Laet, Johan Alfried de
Jan Jacob Alfried de Laet, Vlaams dichter en prozaschrijver (Antwerpen 13.12.1815 - Antwerpen 22.4.1891). De Laet studeerde geneeskunde, maar werkte slechts korte tijd als geneesheer. Hij werd journalist en vanaf 1863 werd hij volksvertegenwoordiger. Zijn naam blijft verbonden aan de wet op het gebruik van het Nederlands in bestuursaangelegenheden (1878).
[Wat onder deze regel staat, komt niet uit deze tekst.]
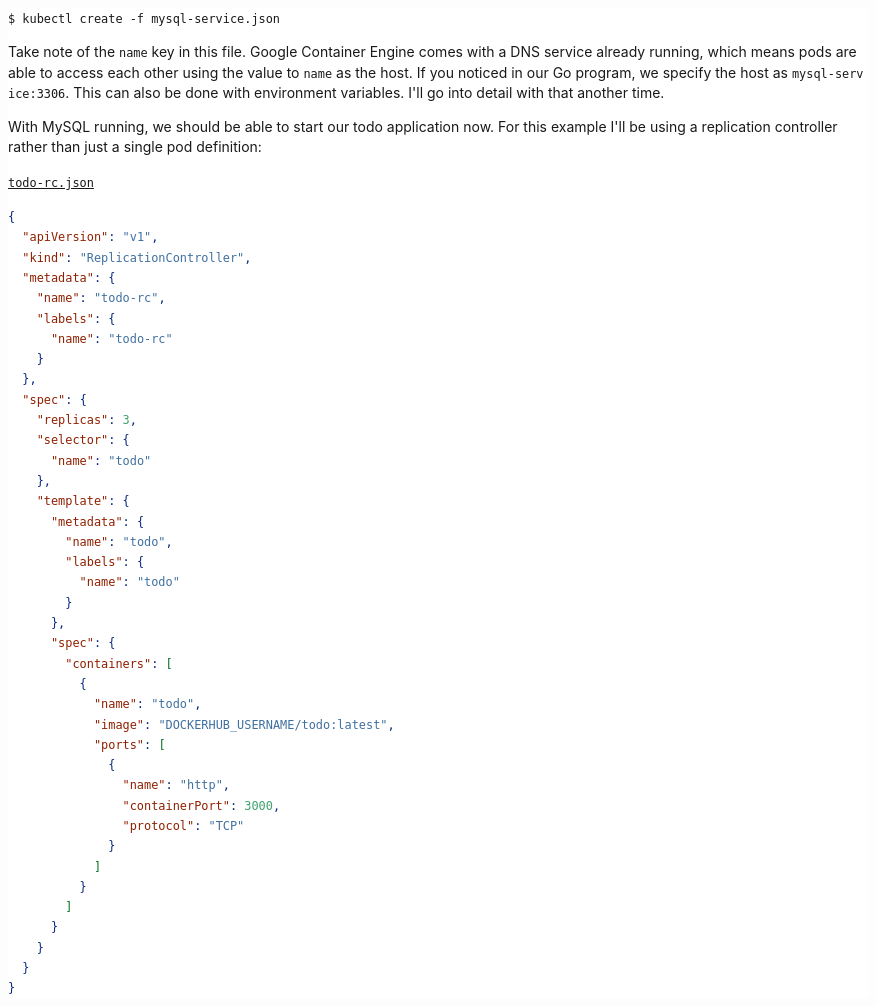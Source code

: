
 ```
$ kubectl create -f mysql-service.json
```

Take note of the `name` key in this file. Google Container Engine comes with
a DNS service already running, which means pods are able to access each other
using the value to `name` as the host. If you noticed in our Go program, we
specify the host as `mysql-service:3306`. This can also be done with environment
variables. I'll go into detail with that another time.

With MySQL running, we should be able to start our todo application now. For
this example I'll be using a replication controller rather than just a single
pod definition:

[`todo-rc.json`][15]
```json
{
  "apiVersion": "v1",
  "kind": "ReplicationController",
  "metadata": {
    "name": "todo-rc",
    "labels": {
      "name": "todo-rc"
    }
  },
  "spec": {
    "replicas": 3,
    "selector": {
      "name": "todo"
    },
    "template": {
      "metadata": {
        "name": "todo",
        "labels": {
          "name": "todo"
        }
      },
      "spec": {
        "containers": [
          {
            "name": "todo",
            "image": "DOCKERHUB_USERNAME/todo:latest",
            "ports": [
              {
                "name": "http",
                "containerPort": 3000,
                "protocol": "TCP"
              }
            ]
          }
        ]
      }
    }
  }
}
```


[1]: https://cloud.google.com/container-engine/docs/
[2]: https://cloud.google.com/sdk/gcloud/
[3]: http://kubernetes.io/gettingstarted/
[4]: http://golang.org
[5]: https://console.cloud.google.com/project
[6]: https://cloud.google.com/compute/docs/zones#available
[7]: https://cloud.google.com/
[8]: https://raw.githubusercontent.com/hazbo/kubernetes-overview/master/src/hello/hello.go
[9]: https://raw.githubusercontent.com/hazbo/kubernetes-overview/master/resources/hello/hello-pod.json
[10]: https://raw.githubusercontent.com/hazbo/kubernetes-overview/master/resources/hello/hello-service.json
[11]: https://raw.githubusercontent.com/hazbo/kubernetes-overview/master/resources/hello/hello-rc.json
[12]: https://raw.githubusercontent.com/hazbo/kubernetes-overview/master/src/todo/todo.go
[13]: https://raw.githubusercontent.com/hazbo/kubernetes-overview/master/resources/todo/mysql.json
[14]: https://raw.githubusercontent.com/hazbo/kubernetes-overview/master/resources/todo/mysql-service.json
[15]: https://raw.githubusercontent.com/hazbo/kubernetes-overview/master/resources/todo/todo-rc.json
[16]: https://raw.githubusercontent.com/hazbo/kubernetes-overview/master/resources/todo/todo-service.json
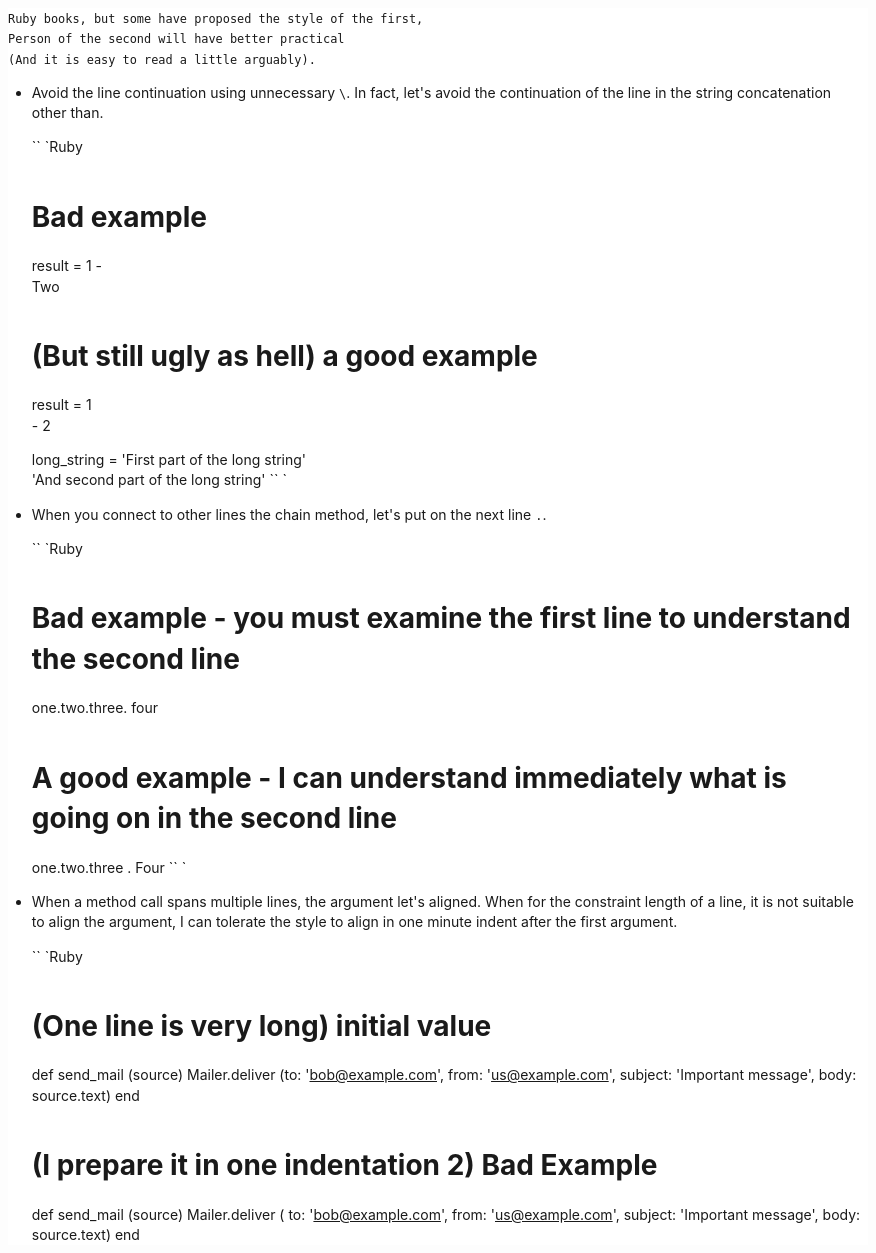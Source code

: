     Ruby books, but some have proposed the style of the first,
    Person of the second will have better practical
    (And it is easy to read a little arguably).

* Avoid the line continuation using unnecessary `\`.
  In fact, let's avoid the continuation of the line in the string concatenation other than.

    `` `Ruby
    # Bad example
    result = 1 - \
             Two

    # (But still ugly as hell) a good example
    result = 1 \
             - 2

    long_string = 'First part of the long string' \
                  'And second part of the long string'
    `` `

* When you connect to other lines the chain method, let's put on the next line `.`.

    `` `Ruby
    # Bad example - you must examine the first line to understand the second line
    one.two.three.
      four

    # A good example - I can understand immediately what is going on in the second line
    one.two.three
      . Four
    `` `

* When a method call spans multiple lines, the argument let's aligned.
  When for the constraint length of a line, it is not suitable to align the argument,
  I can tolerate the style to align in one minute indent after the first argument.

    `` `Ruby
    # (One line is very long) initial value
    def send_mail (source)
      Mailer.deliver (to: 'bob@example.com', from: 'us@example.com', subject: 'Important message', body: source.text)
    end

    # (I prepare it in one indentation 2) Bad Example
    def send_mail (source)
      Mailer.deliver (
          to: 'bob@example.com',
          from: 'us@example.com',
          subject: 'Important message',
          body: source.text)
    end
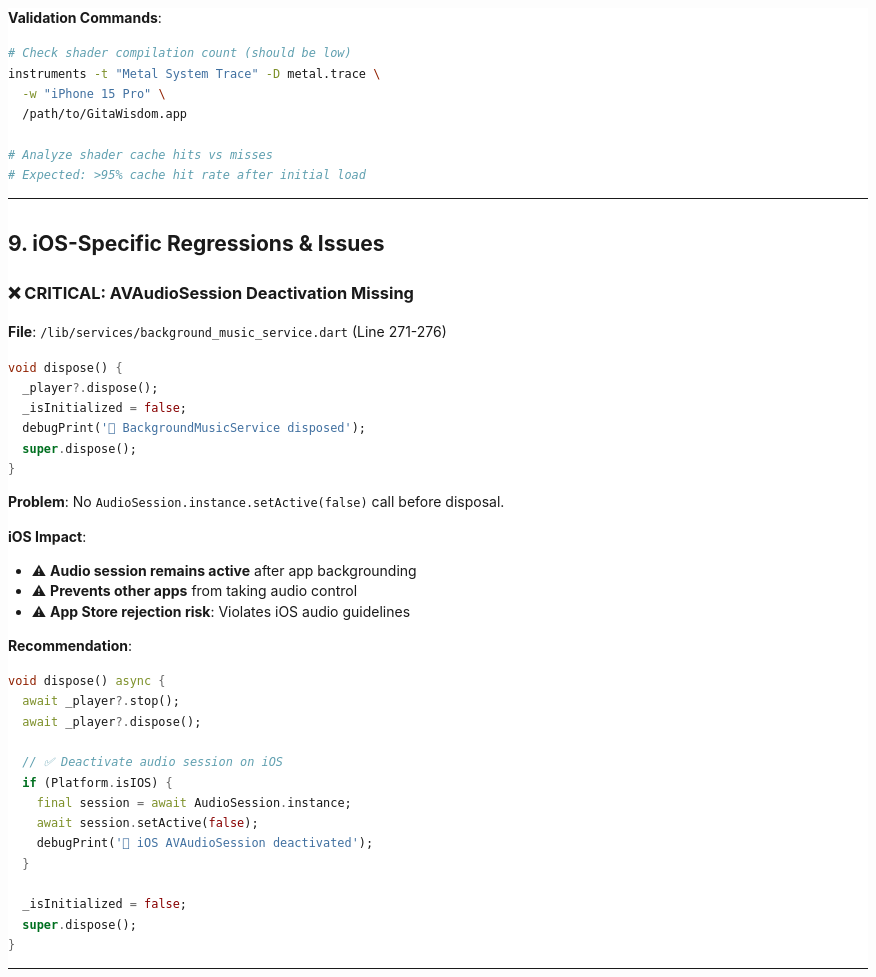**Validation Commands**:
```bash
# Check shader compilation count (should be low)
instruments -t "Metal System Trace" -D metal.trace \
  -w "iPhone 15 Pro" \
  /path/to/GitaWisdom.app

# Analyze shader cache hits vs misses
# Expected: >95% cache hit rate after initial load
```

---

## 9. iOS-Specific Regressions & Issues

### ❌ **CRITICAL: AVAudioSession Deactivation Missing**

**File**: `/lib/services/background_music_service.dart` (Line 271-276)

```dart
void dispose() {
  _player?.dispose();
  _isInitialized = false;
  debugPrint('🎵 BackgroundMusicService disposed');
  super.dispose();
}
```

**Problem**: No `AudioSession.instance.setActive(false)` call before disposal.

**iOS Impact**:
- ⚠️ **Audio session remains active** after app backgrounding
- ⚠️ **Prevents other apps** from taking audio control
- ⚠️ **App Store rejection risk**: Violates iOS audio guidelines

**Recommendation**:
```dart
void dispose() async {
  await _player?.stop();
  await _player?.dispose();

  // ✅ Deactivate audio session on iOS
  if (Platform.isIOS) {
    final session = await AudioSession.instance;
    await session.setActive(false);
    debugPrint('🎵 iOS AVAudioSession deactivated');
  }

  _isInitialized = false;
  super.dispose();
}
```

---
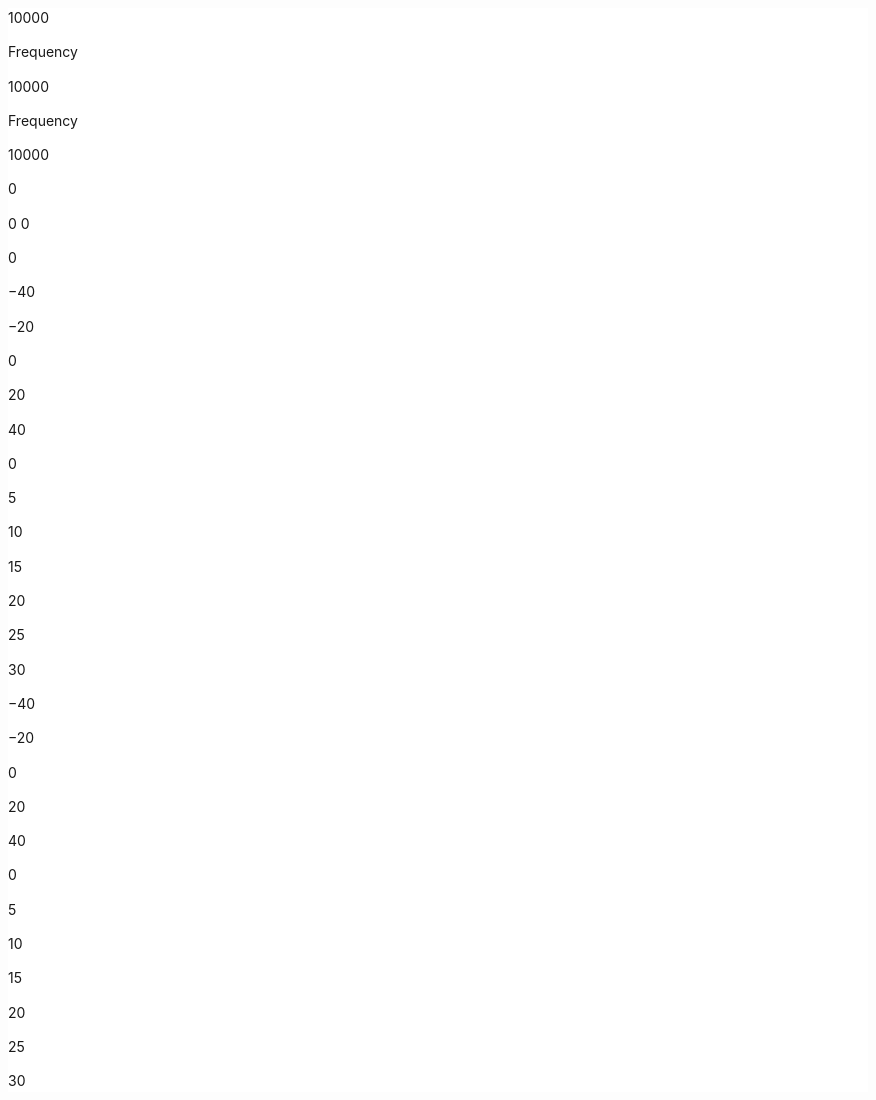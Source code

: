 10000



Frequency

10000

Frequency

10000

0

0 0

0

−40

−20

0

20

40

0

5

10

15

20

25

30

−40

−20

0

20

40

0

5

10

15

20

25

30
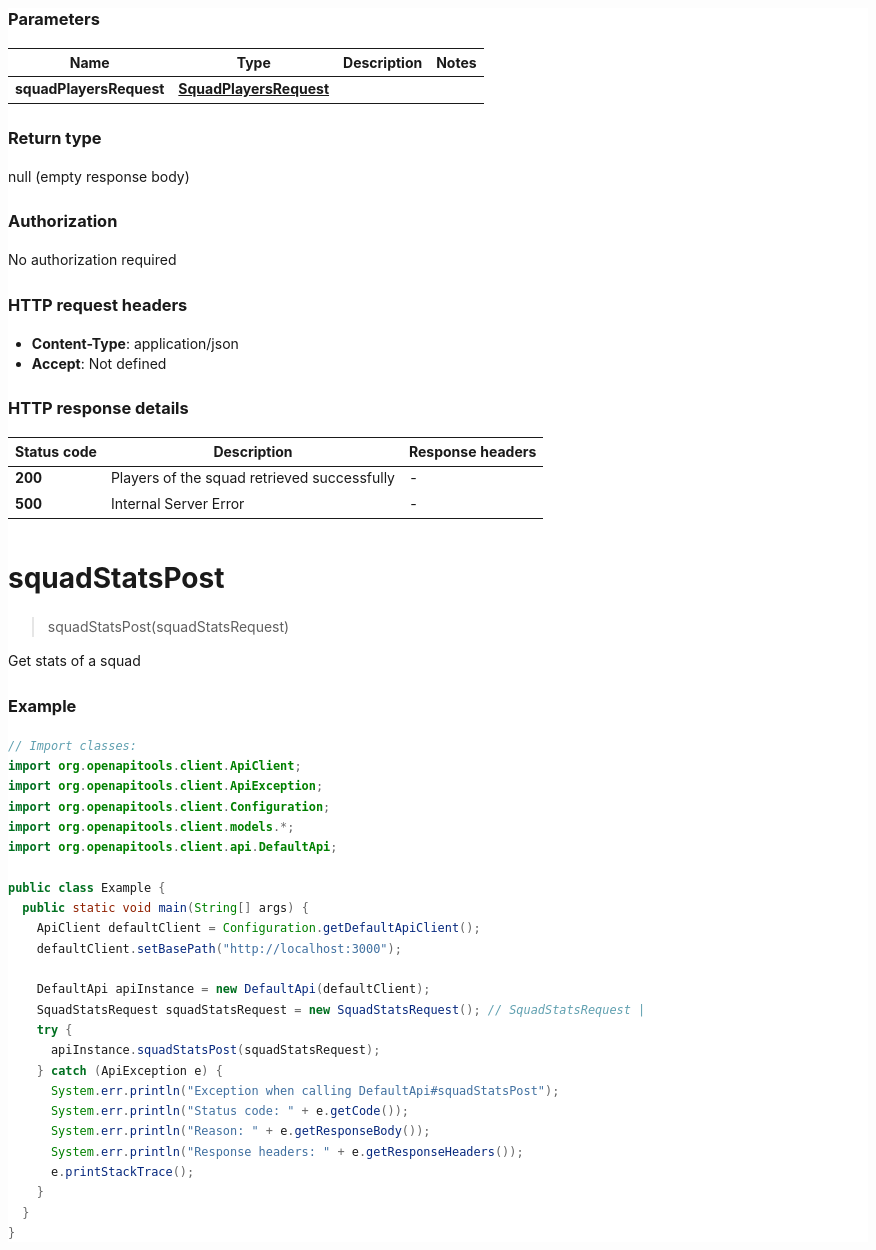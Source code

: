 ### Parameters

| Name | Type | Description  | Notes |
|------------- | ------------- | ------------- | -------------|
| **squadPlayersRequest** | [**SquadPlayersRequest**](SquadPlayersRequest.md)|  | |

### Return type

null (empty response body)

### Authorization

No authorization required

### HTTP request headers

 - **Content-Type**: application/json
 - **Accept**: Not defined

### HTTP response details
| Status code | Description | Response headers |
|-------------|-------------|------------------|
| **200** | Players of the squad retrieved successfully |  -  |
| **500** | Internal Server Error |  -  |

<a name="squadStatsPost"></a>
# **squadStatsPost**
> squadStatsPost(squadStatsRequest)

Get stats of a squad

### Example
```java
// Import classes:
import org.openapitools.client.ApiClient;
import org.openapitools.client.ApiException;
import org.openapitools.client.Configuration;
import org.openapitools.client.models.*;
import org.openapitools.client.api.DefaultApi;

public class Example {
  public static void main(String[] args) {
    ApiClient defaultClient = Configuration.getDefaultApiClient();
    defaultClient.setBasePath("http://localhost:3000");

    DefaultApi apiInstance = new DefaultApi(defaultClient);
    SquadStatsRequest squadStatsRequest = new SquadStatsRequest(); // SquadStatsRequest | 
    try {
      apiInstance.squadStatsPost(squadStatsRequest);
    } catch (ApiException e) {
      System.err.println("Exception when calling DefaultApi#squadStatsPost");
      System.err.println("Status code: " + e.getCode());
      System.err.println("Reason: " + e.getResponseBody());
      System.err.println("Response headers: " + e.getResponseHeaders());
      e.printStackTrace();
    }
  }
}
```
Samen met D. Sleeckx en J. van de Velde richtte hij het eerste Nederlandstalige dagblad Vlaemsch België op en met H. Conscience en L. Vleeschhouwer was hij redacteur van De Roskam. De Laet speelde een belangrijke rol in het Antwerpse rederijkersgezelschap van De Olijftak.
Zijn schrijverschap valt voornamelijk voor 1848, het jaar waarin hij zijn Gedichten bundelde. Ze werden in 1883 opnieuw en vermeerderd gepubliceerd. Het is poëzie waarmee hij zich schaarde onder de romantische dichters in Vlaanderen omdat ze doortrokken zijn van Weltschmerz. Eerder had hij met Het huis van Wesenbeke (1842) een historische roman gepubliceerd. In Het lot (1845) gaf hij een prozaschets van het Kempense dorpsleven.
Na zijn overlijden werd nog een uitgave van zijn poëzie gepubliceerd in Uitgekozen gedichten (1919), maar anders dan voor zijn vriend H. Conscience geldt, was de belangstelling voor zijn werk tanende en bleef zijn literaire invloed gering.
Literatuur: BNTL; Oosthoek; WP-lexicon; G. Knuvelder, ‘Johan Alfried de Laet over het dichterschap’, in: Dietsche Warande & Belfort 114 (1969) 3, p. 197-205; G. Schmook, ‘F.A. Snellaert en J.A. de Laet’, in: Colloquium F.A. Snellaert, Gent, 11 oktober 1972 (1973), p. 9-22; A. Deprez, ‘Brieven uit Wenen en Gent: F.A. Snellaert en J.A. de Laets correspondentie met G. Höfken’, in: Verslagen en Mededelingen Kon. Academie voor Ned. Taal- en Letterkunde (1983), 2, p. 173-242.